Mention of women in our early history was limited, although we have a few interesting stories of special women of the time. On December 13, 1776 Basking Ridge became the center of attention in our War of Independence as General Charles Lee, second in command under George Washington, was arrested by the British at the Widow White’s Tavern. The Widow White’s first marriage was to Samuel Brown, who died in 1763 (ref. Samuel Brown Society!) and then remarried Ebenezer White and became widowed again. Thus Mary Brown White, a member of our church, was the proprietor of the tavern where this dramatic event occurred.
Mary Lewis was born in Basking Ridge in 1763. Mary and her husband, Joseph Kinnan, moved to Western Virginia where, in 1791, the family was attacked by Indians. Mary survived and was taken captive to the Detroit area. Somehow she managed to get a message out via an army courier which eventually reached her brother, Jacob, in Basking Ridge.

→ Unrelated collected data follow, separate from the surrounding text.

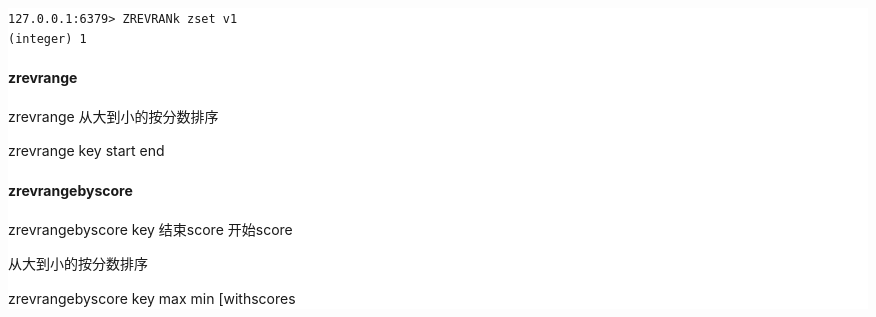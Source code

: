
 ```
127.0.0.1:6379> ZREVRANk zset v1
(integer) 1
```



#### zrevrange  

 zrevrange  从大到小的按分数排序

zrevrange key start end



#### zrevrangebyscore  

zrevrangebyscore  key 结束score 开始score

从大到小的按分数排序

zrevrangebyscore key max min [withscores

Jacob launched a successful rescue effort that returned Mary to Basking Ridge, where she lived to age 85 and is buried in our cemetery.
In the second half of the 19th century, we begin to see women taking leadership positions in our church life. In April of 1872, the Women’s Foreign Missionary Society was formed with our pastor John Rankin’s wife, Nancy, as its first president. With eleven charter members, the Society grew to 100 by 1875. Contributions were made both abroad to schools in India and Syria as well as locally to mission work in Liberty Corner. In 1902 a Ladies’ Aid Society was created as a second women’s group. The Women’s Foreign Missionary Society and Ladies’ Aid Society were merged in the 1930’s to the Women’s Guild (and subsequently Presbyterian Women) which became a fixture in its service to the church over the balance of the 20th century.

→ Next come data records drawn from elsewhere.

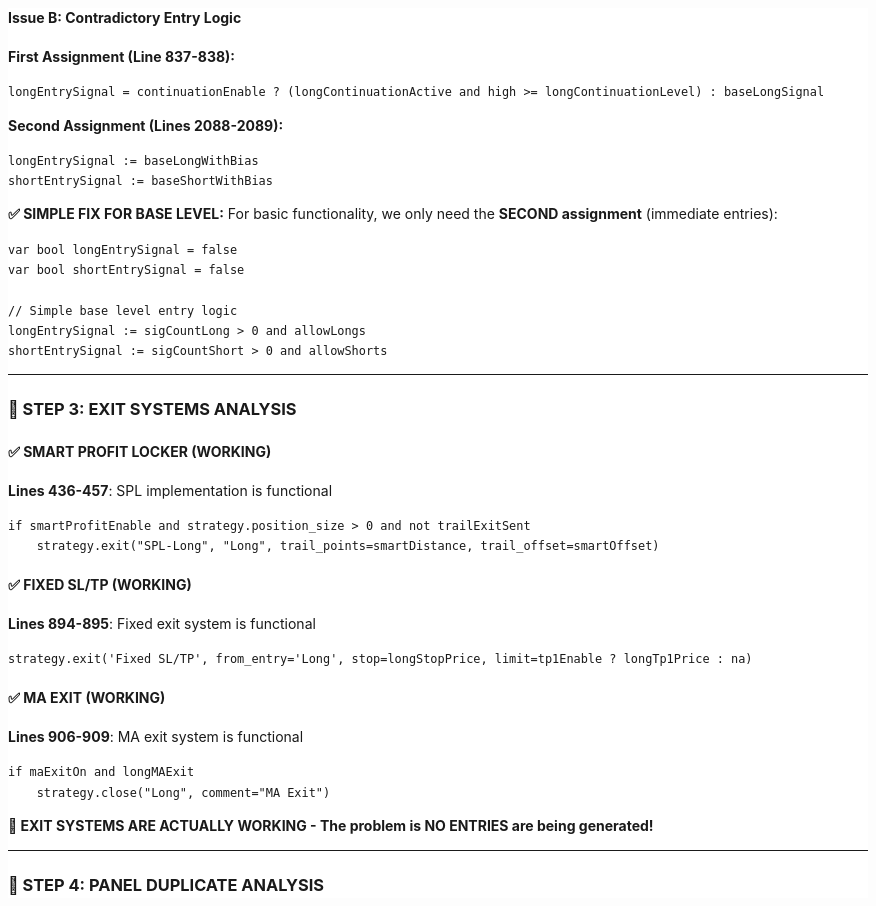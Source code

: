 #### **Issue B: Contradictory Entry Logic**
**First Assignment (Line 837-838):**
```pine
longEntrySignal = continuationEnable ? (longContinuationActive and high >= longContinuationLevel) : baseLongSignal
```

**Second Assignment (Lines 2088-2089):**  
```pine
longEntrySignal := baseLongWithBias
shortEntrySignal := baseShortWithBias
```

**✅ SIMPLE FIX FOR BASE LEVEL:**
For basic functionality, we only need the **SECOND assignment** (immediate entries):
```pine
var bool longEntrySignal = false
var bool shortEntrySignal = false

// Simple base level entry logic
longEntrySignal := sigCountLong > 0 and allowLongs
shortEntrySignal := sigCountShort > 0 and allowShorts
```

---

### **🎯 STEP 3: EXIT SYSTEMS ANALYSIS**

#### **✅ SMART PROFIT LOCKER (WORKING)**
**Lines 436-457**: SPL implementation is functional
```pine
if smartProfitEnable and strategy.position_size > 0 and not trailExitSent
    strategy.exit("SPL-Long", "Long", trail_points=smartDistance, trail_offset=smartOffset)
```

#### **✅ FIXED SL/TP (WORKING)** 
**Lines 894-895**: Fixed exit system is functional
```pine
strategy.exit('Fixed SL/TP', from_entry='Long', stop=longStopPrice, limit=tp1Enable ? longTp1Price : na)
```

#### **✅ MA EXIT (WORKING)**
**Lines 906-909**: MA exit system is functional
```pine
if maExitOn and longMAExit
    strategy.close("Long", comment="MA Exit")
```

**🎯 EXIT SYSTEMS ARE ACTUALLY WORKING - The problem is NO ENTRIES are being generated!**

---

### **🚨 STEP 4: PANEL DUPLICATE ANALYSIS**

Among the first church female officers in the Presbyterian denomination was Nettie Allen who served as a Trustee from 1933 to 1945. Nettie was also our church historian for many years. She recorded the names of all of those buried in the church yard, and recorded all of the epitaphs that she could find. In 1946, Miss Marjorie R Carnahan was brought in as fulltime youth director, and our history says that “her warm, friendly personality drew the young people to Church House after school hours like a magnet.” Our first woman Deacon was Clara Mastrobitista who was ordained in 1952 in our Bernardsville Italian Chapel. Our first woman Elder was Martha W. Ellis, who was ordained in 1957.
The first recorded planned gift to our church in the modern era was a bequest from Fannie Bockoven Childs. Fannie was born on her family farm on Mt Kemble Ave in 1854, was married to Frederick Childs by Reverend Rankin in 1878 and finally passed away in 1924. In her will she created a trust to support her granddaughter until adulthood. Then in 1951 the remainder of the trust was transferred to the Basking Ridge Presbyterian Church.
Over the succeeding years women have increasingly taken part in all aspects of our church life. In many cases, women now form the backbone of leadership for our Deacons, Elders, Trustees as well as staff and clergy. As part of the focus on women in our church, a women’s retreat – Personal Resurrection: The Spiritual Dimension of Everyday Life – is scheduled for Saturday March 4th.